Investopedia Markets: Explore the best one-stop source for financial news, quotes and insights.

Electronics and Cobalt Not Helping
OM Group has the misfortune of being positioned in multiple markets that, quite frankly, are not doing well at all right now. The company has been on a multi-year plan of diversifying away from cobalt, but cobalt is still a significant driver of performance. To that end, cobalt prices are down about 13% from the third quarter, as there is not so much demand today in alloy markets like stainless steel or batteries.

Electronics, too, are no help. The company bought into the electronics chemicals industry with the hopes of taking advantage of the long-term growth in technology, but OM Group has not really elbowed aside The Dow Chemical's (NYSE:DOW) Rohm and Haas, Solutia (NYSE:SOA), or Albemarle (NYSE:ALB). What's worse, semiconductor orders plunged in 2011, as did pricing and demand in wind power and solar power.

Can VAC Suck it Up?
It is still very early in the story, but OM Group's acquisition of VAC is looking like a good move. This sizable deal moves the company further into specialty materials and margins have been solid as new products hit the market. Unfortunately, this is a Europe-heavy business and nobody is feeling especially chipper about Europe-heavy businesses right now. Although Germany's auto industry is doing relatively well (and that's a sizable market for VAC), how long will that hold up if Europe slides closer to recession?

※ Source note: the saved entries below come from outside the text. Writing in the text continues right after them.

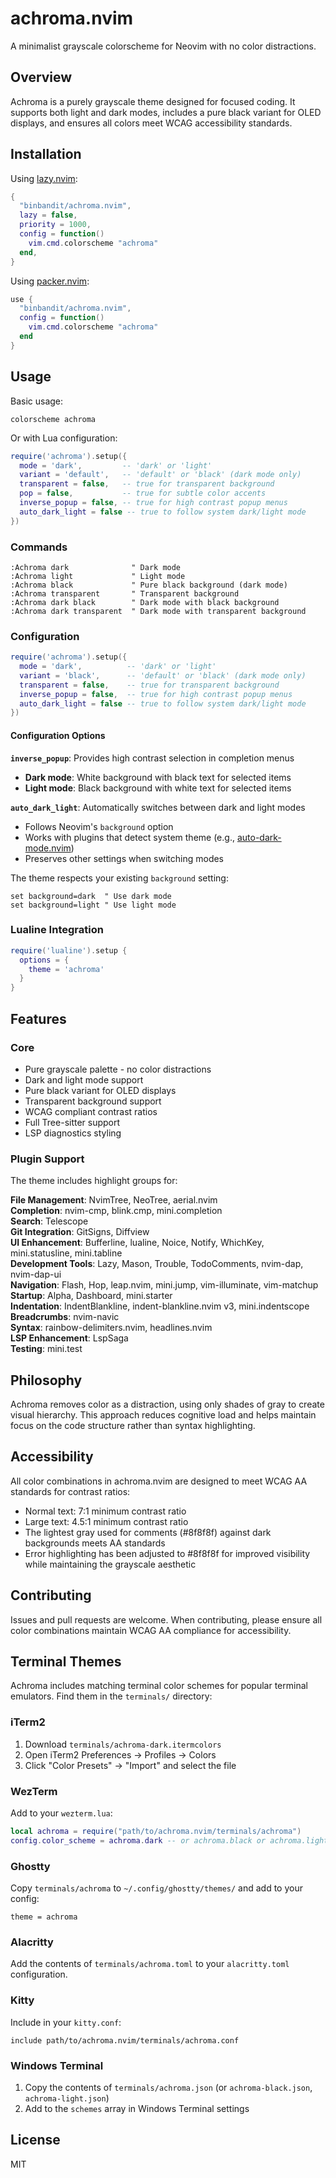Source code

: # achroma.nvim

A minimalist grayscale colorscheme for Neovim with no color distractions.

## Overview

Achroma is a purely grayscale theme designed for focused coding. It supports both light and dark modes, includes a pure black variant for OLED displays, and ensures all colors meet WCAG accessibility standards.

## Installation

Using [lazy.nvim](https://github.com/folke/lazy.nvim):
```lua
{
  "binbandit/achroma.nvim",
  lazy = false,
  priority = 1000,
  config = function()
    vim.cmd.colorscheme "achroma"
  end,
}
```

Using [packer.nvim](https://github.com/wbthomason/packer.nvim):
```lua
use {
  "binbandit/achroma.nvim",
  config = function()
    vim.cmd.colorscheme "achroma"
  end
}
```

## Usage

Basic usage:
```vim
colorscheme achroma
```

Or with Lua configuration:
```lua
require('achroma').setup({
  mode = 'dark',         -- 'dark' or 'light'
  variant = 'default',   -- 'default' or 'black' (dark mode only)
  transparent = false,   -- true for transparent background
  pop = false,           -- true for subtle color accents
  inverse_popup = false, -- true for high contrast popup menus
  auto_dark_light = false -- true to follow system dark/light mode
})
```

### Commands

```vim
:Achroma dark              " Dark mode
:Achroma light             " Light mode
:Achroma black             " Pure black background (dark mode)
:Achroma transparent       " Transparent background
:Achroma dark black        " Dark mode with black background
:Achroma dark transparent  " Dark mode with transparent background
```

### Configuration

```lua
require('achroma').setup({
  mode = 'dark',          -- 'dark' or 'light'
  variant = 'black',      -- 'default' or 'black' (dark mode only)
  transparent = false,    -- true for transparent background
  inverse_popup = false,  -- true for high contrast popup menus
  auto_dark_light = false -- true to follow system dark/light mode
})
```

#### Configuration Options

**`inverse_popup`**: Provides high contrast selection in completion menus
- **Dark mode**: White background with black text for selected items
- **Light mode**: Black background with white text for selected items

**`auto_dark_light`**: Automatically switches between dark and light modes
- Follows Neovim's `background` option
- Works with plugins that detect system theme (e.g., [auto-dark-mode.nvim](https://github.com/f-person/auto-dark-mode.nvim))
- Preserves other settings when switching modes

The theme respects your existing `background` setting:
```vim
set background=dark  " Use dark mode
set background=light " Use light mode
```

### Lualine Integration

```lua
require('lualine').setup {
  options = {
    theme = 'achroma'
  }
}
```

## Features

### Core
- Pure grayscale palette - no color distractions
- Dark and light mode support
- Pure black variant for OLED displays
- Transparent background support
- WCAG compliant contrast ratios
- Full Tree-sitter support
- LSP diagnostics styling

### Plugin Support

The theme includes highlight groups for:

**File Management**: NvimTree, NeoTree, aerial.nvim  
**Completion**: nvim-cmp, blink.cmp, mini.completion  
**Search**: Telescope  
**Git Integration**: GitSigns, Diffview  
**UI Enhancement**: Bufferline, lualine, Noice, Notify, WhichKey, mini.statusline, mini.tabline  
**Development Tools**: Lazy, Mason, Trouble, TodoComments, nvim-dap, nvim-dap-ui  
**Navigation**: Flash, Hop, leap.nvim, mini.jump, vim-illuminate, vim-matchup  
**Startup**: Alpha, Dashboard, mini.starter  
**Indentation**: IndentBlankline, indent-blankline.nvim v3, mini.indentscope  
**Breadcrumbs**: nvim-navic  
**Syntax**: rainbow-delimiters.nvim, headlines.nvim  
**LSP Enhancement**: LspSaga  
**Testing**: mini.test

## Philosophy

Achroma removes color as a distraction, using only shades of gray to create visual hierarchy. This approach reduces cognitive load and helps maintain focus on the code structure rather than syntax highlighting.

## Accessibility

All color combinations in achroma.nvim are designed to meet WCAG AA standards for contrast ratios:
- Normal text: 7:1 minimum contrast ratio
- Large text: 4.5:1 minimum contrast ratio
- The lightest gray used for comments (#8f8f8f) against dark backgrounds meets AA standards
- Error highlighting has been adjusted to #8f8f8f for improved visibility while maintaining the grayscale aesthetic

## Contributing

Issues and pull requests are welcome. When contributing, please ensure all color combinations maintain WCAG AA compliance for accessibility.

## Terminal Themes

Achroma includes matching terminal color schemes for popular terminal emulators. Find them in the `terminals/` directory:

### iTerm2
1. Download `terminals/achroma-dark.itermcolors`
2. Open iTerm2 Preferences → Profiles → Colors
3. Click "Color Presets" → "Import" and select the file

### WezTerm
Add to your `wezterm.lua`:
```lua
local achroma = require("path/to/achroma.nvim/terminals/achroma")
config.color_scheme = achroma.dark -- or achroma.black or achroma.light
```

### Ghostty
Copy `terminals/achroma` to `~/.config/ghostty/themes/` and add to your config:
```
theme = achroma
```

### Alacritty
Add the contents of `terminals/achroma.toml` to your `alacritty.toml` configuration.

### Kitty
Include in your `kitty.conf`:
```
include path/to/achroma.nvim/terminals/achroma.conf
```

### Windows Terminal
1. Copy the contents of `terminals/achroma.json` (or `achroma-black.json`, `achroma-light.json`)
2. Add to the `schemes` array in Windows Terminal settings

## License

MIT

Batteries - Potential, but Much to Prove
One of OM Group's relatively longer-term growth strategies has been to expand its batteries business, both in components and actual batteries. Unfortunately, the company's battery business today is heavily weighted to the defense and aerospace industry. Although commercial aerospace concerns like The Boeing (NYSE:BA) and United Technologies (NYSE:UTX) are looking good, the defense exposure is a worry. OM Group has aspirations to grow and expand into markets like medical batteries, but companies like Medtronic (NYSE:MDT) and Baxter International (NYSE:BAX) are demanding clients with long development cycles and entrenched players like Greatbatch (NYSE:GB) will not be displaced easily.

The Bottom Line
Investors have ample choice when it comes to commodity product companies trading at low multiples. What OM Group has on a company like Alcoa (NYSE:AA) or Rio Tinto (NYSE:RIO), though, is the opportunity to reposition its business into specialty markets that are less commodity sensitive. That transition doesn't come without risks; witness the relative lack of success the company has had, thus far, from its expansion into electronics chemicals.

Commodity companies often trade at a multiple of 5x to 7x forward EBTIDA. At the low end of that range, OM Group stock should be worth something in the low $30s, a pretty compelling price if things go right. Certainly OM Group needs to see better markets in electronics, steel, autos and renewable energy, but if late 2011/early 2012 represents the bottoms for those sectors, OM Group could be an interesting stock before long. (For additional reading, check out 5 Must-Have Metrics For Value Investors.)

Use the Investopedia Stock Simulator to trade the stocks mentioned in this stock analysis, risk free!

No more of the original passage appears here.